- The task: Please return every line from the entries that has the string "outcome" in it.

[Source records]

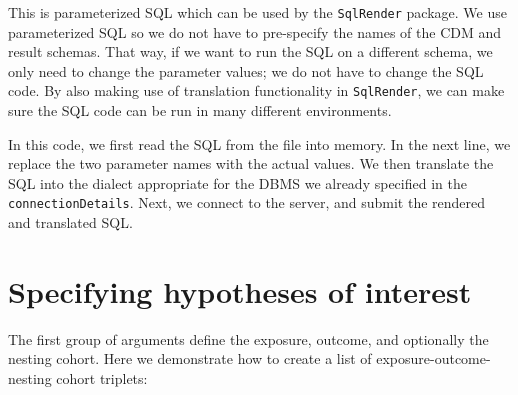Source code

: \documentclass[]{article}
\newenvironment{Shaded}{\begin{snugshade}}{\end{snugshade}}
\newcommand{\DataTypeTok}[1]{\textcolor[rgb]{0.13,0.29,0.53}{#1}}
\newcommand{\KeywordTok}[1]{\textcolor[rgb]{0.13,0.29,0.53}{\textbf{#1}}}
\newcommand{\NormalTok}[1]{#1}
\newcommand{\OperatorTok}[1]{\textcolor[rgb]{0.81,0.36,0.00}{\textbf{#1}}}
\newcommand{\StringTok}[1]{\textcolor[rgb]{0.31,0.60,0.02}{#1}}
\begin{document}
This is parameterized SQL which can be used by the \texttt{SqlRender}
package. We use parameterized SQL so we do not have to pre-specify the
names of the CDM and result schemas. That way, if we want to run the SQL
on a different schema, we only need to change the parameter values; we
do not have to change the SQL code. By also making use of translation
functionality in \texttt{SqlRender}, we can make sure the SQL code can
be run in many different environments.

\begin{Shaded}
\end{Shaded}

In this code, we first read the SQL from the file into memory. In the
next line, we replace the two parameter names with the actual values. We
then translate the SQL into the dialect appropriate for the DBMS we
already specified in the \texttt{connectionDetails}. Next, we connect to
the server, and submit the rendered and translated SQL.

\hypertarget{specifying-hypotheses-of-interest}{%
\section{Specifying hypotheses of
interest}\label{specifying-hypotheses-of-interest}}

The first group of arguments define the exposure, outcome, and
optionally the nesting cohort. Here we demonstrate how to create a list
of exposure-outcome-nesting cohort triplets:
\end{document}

- Response to this task:
The first group of arguments define the exposure, outcome, and
of exposure-outcome-nesting cohort triplets:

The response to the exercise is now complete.